Monday, December 28, 2015

Steam sale holiday 2015: This is why we can't have nice things

It's time for another steam sale! It's time for who cares!

There are three things of worth to mention re: this steam sale. This is all text, and it's not even very funny, so feel free to not read this discussion of "the moar thangs change~"

The Death of Steam Sales

No, they're not going away, but I'm going to be honest in that no flash deals and no dailies all but instantly killed the sale for me and everyone I know in terms of enthusiasm. I just immediately bought Axiom Verge, a couple friends immediately bought this or that, and we all collectively moved on. I originally made a Steam account during a Steam sale quite a many years back, and in a lot of ways it shaped my perceptions of Steam as well as how I interact with friends regarding Steam. The big sales used to be an influx of discussion within my peers, with each of chattering about what we hope goes on sale, wondering if a game is worth it and mocking poor sales that over-estimate a game's remaining value.

There's no rush to f5 at 10 PST and there's no real excitement. No one really cares. It lacks the proverbial punch that previous sale models did, and it all seems to come down to one thing. Or two things. Well, a couple things.

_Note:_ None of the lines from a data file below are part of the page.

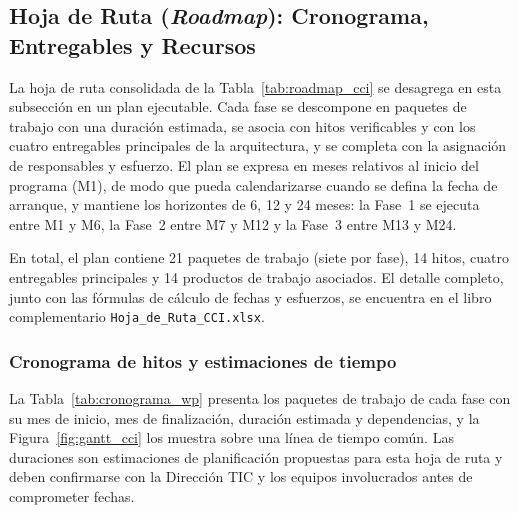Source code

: \subsection{Hoja de Ruta (\textit{Roadmap}): Cronograma, Entregables y Recursos}
\label{subsec:roadmap_detallada}

La hoja de ruta consolidada de la Tabla~\ref{tab:roadmap_cci} se desagrega en esta subsección en un plan ejecutable.
Cada fase se descompone en paquetes de trabajo con una duración estimada, se asocia con hitos verificables y con los cuatro
entregables principales de la arquitectura, y se completa con la asignación de responsables y esfuerzo. El plan se expresa en
meses relativos al inicio del programa (M1), de modo que pueda calendarizarse cuando se defina la fecha de arranque, y mantiene
los horizontes de 6, 12 y 24 meses: la Fase~1 se ejecuta entre M1 y M6, la Fase~2 entre M7 y M12 y la Fase~3 entre M13 y M24.

En total, el plan contiene 21 paquetes de trabajo (siete por fase), 14 hitos, cuatro entregables principales y 14 productos de
trabajo asociados. El detalle completo, junto con las fórmulas de cálculo de fechas y esfuerzos, se encuentra en el libro
complementario \texttt{Hoja\_de\_Ruta\_CCI.xlsx}.


\subsubsection{Cronograma de hitos y estimaciones de tiempo}

La Tabla~\ref{tab:cronograma_wp} presenta los paquetes de trabajo de cada fase con su mes de inicio, mes de finalización,
duración estimada y dependencias, y la Figura~\ref{fig:gantt_cci} los muestra sobre una línea de tiempo común. Las duraciones
son estimaciones de planificación propuestas para esta hoja de ruta y deben confirmarse con la Dirección TIC y los equipos
involucrados antes de comprometer fechas.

That being, the addition of refunds to the system. The refund concept is a pretty easy going one. It's strange for me, because I rarely buy and play Steam games as quickly as I should and even more rarely from Steam itself. But it changes the entire dynamic of sales in a way that catches you off-guard. Since you could just refund - and frankly, should refund - games you got caught out on, the idea of rapidly changing prices is kinda ... Ambitious?

In real life, rain checks and refunds on price drops are actually quite normal. On major sales, I think, you can sometimes see a no refunds and no price adjustment, but that's owing to the fickle elements of consumer sales. Steam's brass supposedly (it's all hearsay, really) feels that ambushing people only to have them seek refunds does the system a disservice. As such, they strip away the things that make the big sales exciting and turn them into something rather mundane.

Do I mind?

It's nice to be able to just enter the sale and know where prices are, but the loss of excitement will - I think - lessen the sales for me. Whether or not that matters, I don't know. The part where sale prices are worse is bad, but that brings us to point two.

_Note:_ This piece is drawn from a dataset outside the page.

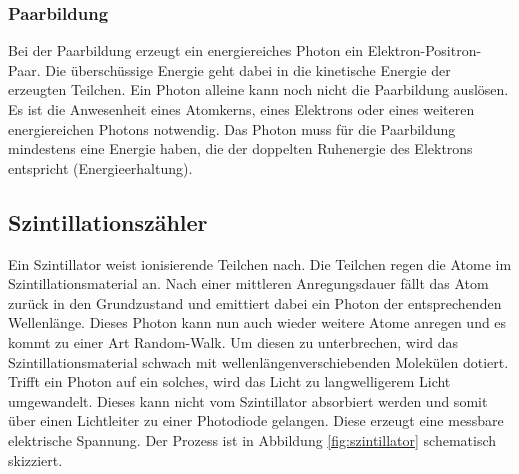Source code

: \subsubsection{Paarbildung}
Bei der Paarbildung erzeugt ein energiereiches Photon ein Elektron-Positron-Paar. Die überschüssige Energie geht dabei in die kinetische Energie der erzeugten Teilchen. Ein Photon alleine kann noch nicht die Paarbildung auslösen. Es ist die Anwesenheit eines Atomkerns, eines Elektrons oder eines weiteren energiereichen Photons notwendig. Das Photon muss für die Paarbildung mindestens eine Energie haben, die der doppelten Ruhenergie des Elektrons entspricht (Energieerhaltung).

\subsection{Szintillationszähler}
Ein Szintillator weist ionisierende Teilchen nach. Die Teilchen regen die Atome im Szintillationsmaterial an. Nach einer mittleren Anregungsdauer fällt das Atom zurück in den Grundzustand und emittiert dabei ein Photon der entsprechenden Wellenlänge. Dieses Photon kann nun auch wieder weitere Atome anregen und es kommt zu einer Art Random-Walk. Um diesen zu unterbrechen, wird das Szintillationsmaterial schwach mit wellenlängenverschiebenden Molekülen dotiert. Trifft ein Photon auf ein solches, wird das Licht zu langwelligerem Licht umgewandelt. Dieses kann nicht vom Szintillator absorbiert werden und somit über einen Lichtleiter zu einer Photodiode gelangen. Diese erzeugt eine messbare elektrische Spannung. Der Prozess ist in Abbildung \ref{fig:szintillator} schematisch skizziert.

The Rebirth of Steam Sales

I can't really appreciate how other people react to Steam, but here's a basic fact of life: Steam wants eyeballs. Steam gets those eyeballs via being exciting. See, on our end Steam is mostly a free excursion - yes, the games cost money, but Steam in and of itself has little cost tacked on. The metagames, the various features, the cards and market, Steam doesn't ask you to pay for it.

This is how many stores function. One thing Steam does sell, though not to us, is advertising space. Publishers big and small pay money to have their games featured on Steam in a variety of ways. Some of them are more obvious than others, some of them have more impact than others.

Remember when Fallout 4 came out, and Steam had a big banner across the top? That is to my understanding a paid advertisement. (Even if it isn't, it is in Steam's best interest that you buy from them and them alone, as opposed to seeking keys elsewhere - but I believe indie developers have made points about the cost of eyeballs on Steam) And that advertisement is only valuable at hitting people who don't realize FO4 is out, and therefore only works if people check Steam on a daily or near daily basis. The leverage here is your excitement toward checking Steam on a regular basis.

It's an important thing to remember about Steam. They need to keep you excited and checking the storefront on a regular basis. And big sales take away from it, or at least historically have for me. Knowing that all the big numbers are going to come altogether at a point where they can't sell advertising space (or are selling it as part of the sale, but I'm not sure they do that, or exactly what they do in general) they must also realize it isn't that useful.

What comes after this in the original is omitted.